Gorka Landaburu (born in Paris on 11 October 1951) is a Spanish journalist. He has worked in various media and has been director and vice-president of the editorial board of the weekly Cambio 16 and the magazine Aldaketa Hamasei. He is the brother of the journalist Ander Landaburu, editor of the newspaper El País in the Basque Country. Throughout his career, he has distinguished himself for his opposition to all types of totalitarianism, both as an opponent of Franco's dictatorship and of ETA terrorism, which carried out an attack on him in 2001.

== Education ==
His father, Francisco Javier de Landaburu Fernández, was a PNV deputy during the Second Republic and vice-chairman of the Basque Government under Franco during his exile in Paris, where Gorka was born. It was also in Paris where he studied journalism. He returned to Spain in 1972 and worked as a French teacher in several schools.

== Professional career ==
He is a journalist with a career in the French media, such as Radio France, and in Spain, where he was correspondent for Canal Sur in the Basque Country and radio collaborator with Luis del Olmo in Las mañanas de Onda Cero. More recently, he has been director of the weekly Cambio 16 and Aldaketa Hamasei (Cambio 16 in Basque). He is also vice-president of the editorial board of Cambio 16, following the incorporation of Jorge Neri as president, and director of the Espacio de Información General news agency. He also participates as a commentator in television programmes such as 59 segundos on RTVE (Spanish National Television).
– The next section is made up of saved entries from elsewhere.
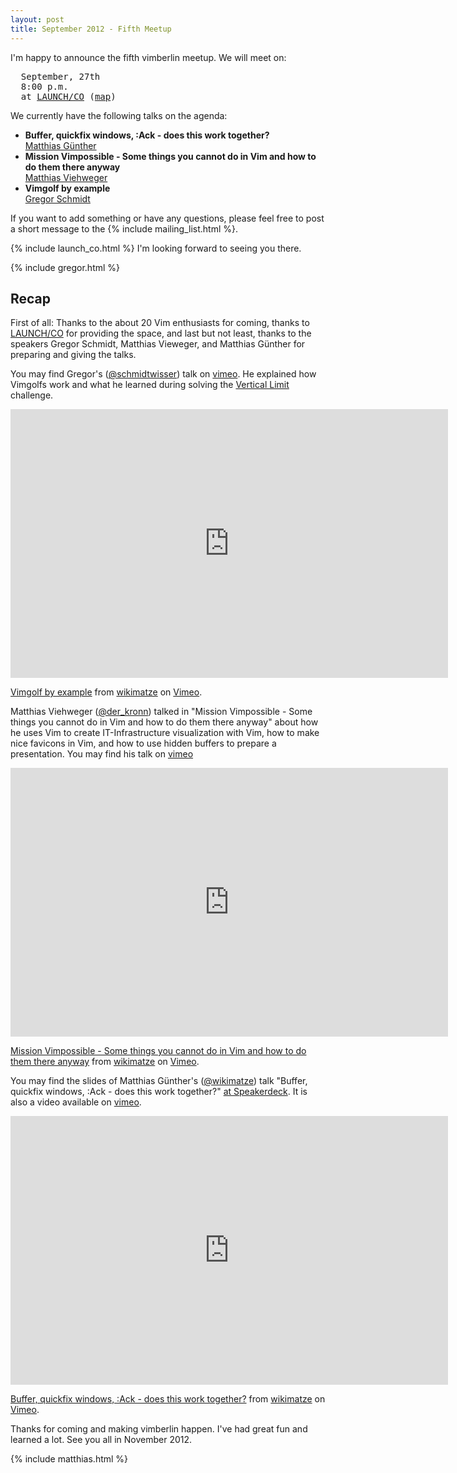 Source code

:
 ```yaml
---
layout: post
title: September 2012 - Fifth Meetup
---
```


I'm happy to announce the fifth vimberlin meetup. We will meet on:

<pre>
  September, 27th
  8:00 p.m.
  at <a href="https://launchco.com/etc/#coworking">LAUNCH/CO</a> (<a href="http://g.co/maps/k62eb">map</a>)
</pre>

We currently have the following talks on the agenda:

<ul>
    <li>
        <strong>Buffer, quickfix windows, :Ack - does this work together?</strong>
        <br/>
        <a href="http://www.wikimatze.de">Matthias Günther</a>
    </li>
    <li>
        <strong>Mission Vimpossible - Some things you cannot do in Vim and how to do them
        there anyway</strong>
        <br/>
        <a href="http://kronn.de/">Matthias Viehweger</a>
    </li>
    <li>
        <strong>Vimgolf by example</strong>
        <br/>
        <a href="http://www.nach-vorne.eu">Gregor Schmidt</a>
    </li>
</ul>

If you want to add something or have any questions, please feel free to post a
short message to the {% include mailing_list.html %}.

{% include launch_co.html %} I'm looking forward to seeing you there.

{% include gregor.html %}


## Recap

First of all: Thanks to the about 20 Vim enthusiasts for coming, thanks to
[LAUNCH/CO](https://launchco.com/etc/#coworking) for providing the space, and
last but not least, thanks to the speakers Gregor Schmidt, Matthias Vieweger,
and Matthias Günther for preparing and giving the talks.

You may find Gregor's ([@schmidtwisser](https://twitter.com/schmidtwisser)) talk
on [vimeo](https://vimeo.com/50492237). He explained how Vimgolfs work and what
he learned during solving the [Vertical
Limit](http://vimgolf.com/challenges/50048db8cdc4060002000004) challenge.

<iframe class="center" src="http://player.vimeo.com/video/50492237" width="700" height="430" frameborder="0" webkitAllowFullScreen mozallowfullscreen allowFullScreen></iframe> <p><a href="http://vimeo.com/50492237">Vimgolf by example</a> from <a href="http://vimeo.com/wikimatze">wikimatze</a> on <a href="http://vimeo.com">Vimeo</a>.</p>

Matthias Viehweger ([@der_kronn](https://twitter.com/der_kronn)) talked in
"Mission Vimpossible - Some things you cannot do in Vim and how to do them there
anyway" about how he uses Vim to create IT-Infrastructure visualization with
Vim, how to make nice favicons in Vim, and how to use hidden buffers to prepare
a presentation. You may find his talk on [vimeo](https://vimeo.com/50492236)

<iframe class="center" src="http://player.vimeo.com/video/50492236" width="700" height="430" frameborder="0" webkitAllowFullScreen mozallowfullscreen allowFullScreen></iframe> <p><a href="http://vimeo.com/50492236">Mission Vimpossible - Some things you cannot do in Vim and how to do them there anyway</a> from <a href="http://vimeo.com/wikimatze">wikimatze</a> on <a href="http://vimeo.com">Vimeo</a>.</p>


You may find the slides of Matthias Günther's
([@wikimatze](https://twitter.com/wikimatze)) talk "Buffer, quickfix windows,
:Ack - does this work together?" [at
Speakerdeck](https://speakerdeck.com/u/wikimatze/p/buffer-quickfix-windows-ack-does-this-work-together).
It is also a video available on [vimeo](https://vimeo.com/50508801).


<iframe class="center" src="http://player.vimeo.com/video/50508801" width="700" height="430" frameborder="0" webkitAllowFullScreen mozallowfullscreen allowFullScreen></iframe> <p><a href="http://vimeo.com/50508801">Buffer, quickfix windows, :Ack - does this work together?</a> from <a href="http://vimeo.com/wikimatze">wikimatze</a> on <a href="http://vimeo.com">Vimeo</a>.</p>

Thanks for coming and making vimberlin happen. I've had great fun and learned a
lot. See you all in November 2012.

{% include matthias.html %}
== Political commitment ==
A member of the PSOE since 1993, his opposition to violent nationalism and terrorism in the Basque Country has marked his career and been the focus of much of his work.

In 2005, Landaburu opposed the court-ordered closure of the newspaper Egunkaria, accused of collaborating with ETA. He has worked with the coordinator of Gesto por la Paz and is president of the Basque Group of Victims of Terrorism. In February 2006 he signed the manifesto "Sí en nuestro nombre, sí a que se busque la paz" ("Yes in our name, yes to the search for peace"), which defended dialogue between the Spanish government and the terrorist group.

== Terrorist attack ==
Gorka Landaburu received a parcel from a magazine he subscribed to at his home in Zarauz (Guipúzcoa) on 15 May 2001. The parcel bomb, sent by the terrorist group ETA, contained 150 grams of Titadyne dynamite, which exploded when he opened it, causing serious injuries to his face and abdomen and the amputation of a phalanx of the index finger of his right hand and a phalanx of all the fingers (except the thumb) of his left hand. His home has also been the target of attacks by violent groups on several occasions, and he has been forced to have bodyguards for several years. He is a member of the Victims of Terrorism Foundation.